Gladys May Casely-Hayford alias Aquah Laluah (11 May 1904 – October 1950) was a Gold Coast-born Sierra Leonean writer.

==Early life and career==
Gladys was born into the Casely-Hayford family of Axim, Gold Coast, on 11 May 1904. As a child, known then as Aquah LaLuah, she was a voracious reader, devouring Charles Kingsley's Heroes at the age of seven. She could sing, dance, and even write poetry at an early age. Due to her upbringing she could speak fluent English, Creole, and Fante (the language of her father). She had her primary and secondary school education in Gold Coast but for medical reasons was taken to England, and was then educated in Europe, including at Penrhos College, Colwyn Bay, in Wales, then travelled with a Berlin jazz band as a dancer. She travelled in the US as well. When she started having breakdowns in 1932 she really had to go home. Back home in Africa, she taught at the Girls' Vocational School in Freetown, Sierra Leone, run by her mother, Adelaide Casely-Hayford, specializing in African folklore and literature.

==Later life and work==
Acquah Laluah married Arthur Hunter around 1936, and their son Kobina was born in 1940. Very aware of her African background, she celebrated her blackness in poems including "Rejoice" and "Nativity". Although not much of her poetry was published during her lifetime, many of her poems were anthologized in the 1960s.

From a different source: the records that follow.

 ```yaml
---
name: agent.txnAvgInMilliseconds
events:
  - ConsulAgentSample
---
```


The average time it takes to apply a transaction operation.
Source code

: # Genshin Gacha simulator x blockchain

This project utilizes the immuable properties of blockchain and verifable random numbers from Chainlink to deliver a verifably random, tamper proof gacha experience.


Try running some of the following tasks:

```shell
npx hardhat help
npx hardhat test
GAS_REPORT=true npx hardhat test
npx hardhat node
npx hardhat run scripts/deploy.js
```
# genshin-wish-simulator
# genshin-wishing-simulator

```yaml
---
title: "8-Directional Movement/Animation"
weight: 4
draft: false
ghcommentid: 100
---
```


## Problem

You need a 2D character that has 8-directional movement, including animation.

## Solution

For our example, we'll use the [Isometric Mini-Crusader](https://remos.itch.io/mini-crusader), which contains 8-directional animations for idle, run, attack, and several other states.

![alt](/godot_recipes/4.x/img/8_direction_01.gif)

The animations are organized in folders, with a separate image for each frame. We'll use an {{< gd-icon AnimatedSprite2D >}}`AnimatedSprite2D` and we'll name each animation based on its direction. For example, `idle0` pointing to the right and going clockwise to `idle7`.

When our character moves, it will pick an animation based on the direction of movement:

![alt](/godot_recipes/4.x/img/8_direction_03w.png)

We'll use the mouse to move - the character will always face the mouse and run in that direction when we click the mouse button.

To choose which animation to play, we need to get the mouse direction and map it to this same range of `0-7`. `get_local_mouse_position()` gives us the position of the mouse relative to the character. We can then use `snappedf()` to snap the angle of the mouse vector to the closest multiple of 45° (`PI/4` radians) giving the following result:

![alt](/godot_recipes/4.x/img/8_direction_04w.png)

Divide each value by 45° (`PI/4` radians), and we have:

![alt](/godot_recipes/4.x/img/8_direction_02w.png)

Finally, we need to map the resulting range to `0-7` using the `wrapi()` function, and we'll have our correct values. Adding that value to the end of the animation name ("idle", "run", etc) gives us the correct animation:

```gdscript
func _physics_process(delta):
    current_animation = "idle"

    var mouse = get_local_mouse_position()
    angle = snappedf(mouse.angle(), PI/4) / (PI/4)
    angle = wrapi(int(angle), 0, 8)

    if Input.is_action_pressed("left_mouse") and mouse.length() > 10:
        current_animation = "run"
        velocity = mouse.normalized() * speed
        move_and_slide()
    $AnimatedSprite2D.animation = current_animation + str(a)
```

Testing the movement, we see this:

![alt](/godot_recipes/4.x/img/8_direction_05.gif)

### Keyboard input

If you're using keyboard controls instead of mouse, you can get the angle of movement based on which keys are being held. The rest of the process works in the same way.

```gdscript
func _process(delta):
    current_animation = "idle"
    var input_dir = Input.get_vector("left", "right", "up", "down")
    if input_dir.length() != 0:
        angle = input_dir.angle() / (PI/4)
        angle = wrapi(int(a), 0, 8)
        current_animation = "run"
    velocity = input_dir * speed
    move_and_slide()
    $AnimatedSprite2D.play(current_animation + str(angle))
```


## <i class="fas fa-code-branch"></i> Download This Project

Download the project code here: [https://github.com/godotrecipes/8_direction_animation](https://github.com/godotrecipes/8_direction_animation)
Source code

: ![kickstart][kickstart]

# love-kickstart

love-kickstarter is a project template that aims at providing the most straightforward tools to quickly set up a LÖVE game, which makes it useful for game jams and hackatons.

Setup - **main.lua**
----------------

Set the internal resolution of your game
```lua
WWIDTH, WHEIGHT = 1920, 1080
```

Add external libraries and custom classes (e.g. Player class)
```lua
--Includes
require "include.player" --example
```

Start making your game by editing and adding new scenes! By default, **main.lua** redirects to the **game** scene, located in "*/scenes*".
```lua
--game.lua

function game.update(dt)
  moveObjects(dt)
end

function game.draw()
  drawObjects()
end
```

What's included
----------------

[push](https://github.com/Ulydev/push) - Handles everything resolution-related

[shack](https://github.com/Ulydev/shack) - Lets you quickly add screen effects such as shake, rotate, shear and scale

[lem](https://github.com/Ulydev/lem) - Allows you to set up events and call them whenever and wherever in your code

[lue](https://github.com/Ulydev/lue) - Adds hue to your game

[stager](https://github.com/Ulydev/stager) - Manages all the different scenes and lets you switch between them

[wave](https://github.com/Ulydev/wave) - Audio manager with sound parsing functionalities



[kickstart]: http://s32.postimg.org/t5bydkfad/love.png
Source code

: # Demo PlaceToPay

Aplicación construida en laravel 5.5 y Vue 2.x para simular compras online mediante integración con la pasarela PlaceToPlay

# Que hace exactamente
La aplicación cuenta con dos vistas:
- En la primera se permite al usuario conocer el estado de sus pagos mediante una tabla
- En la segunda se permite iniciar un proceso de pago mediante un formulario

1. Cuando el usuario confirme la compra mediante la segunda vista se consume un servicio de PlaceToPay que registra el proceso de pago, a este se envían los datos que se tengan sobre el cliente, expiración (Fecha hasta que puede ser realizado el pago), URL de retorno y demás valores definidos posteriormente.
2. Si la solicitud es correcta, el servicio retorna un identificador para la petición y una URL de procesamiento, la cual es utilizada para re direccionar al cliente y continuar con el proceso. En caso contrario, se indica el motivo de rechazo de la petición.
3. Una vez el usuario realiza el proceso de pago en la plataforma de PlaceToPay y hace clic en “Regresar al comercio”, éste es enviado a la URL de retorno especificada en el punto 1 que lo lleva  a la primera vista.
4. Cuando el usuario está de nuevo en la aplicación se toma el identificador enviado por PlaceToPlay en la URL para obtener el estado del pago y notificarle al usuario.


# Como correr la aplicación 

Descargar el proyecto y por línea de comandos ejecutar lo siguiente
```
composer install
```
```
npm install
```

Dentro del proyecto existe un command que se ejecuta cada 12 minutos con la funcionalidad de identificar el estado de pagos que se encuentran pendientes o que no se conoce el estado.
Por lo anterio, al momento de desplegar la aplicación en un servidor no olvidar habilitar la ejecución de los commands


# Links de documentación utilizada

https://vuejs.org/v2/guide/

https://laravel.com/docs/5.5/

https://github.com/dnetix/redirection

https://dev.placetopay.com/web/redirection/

Poems such as "Nativity" (1927), "The Serving Girl" (1941) and "Creation" (1926), have been widely anthologized; writers from the Harlem Renaissance loved her work.

==Death==
Gladys May Casely-Hayford lived in Freetown, Sierra Leone, for much of her life. She moved to Accra, where her father's family lived, and where she died in 1950 of blackwater fever.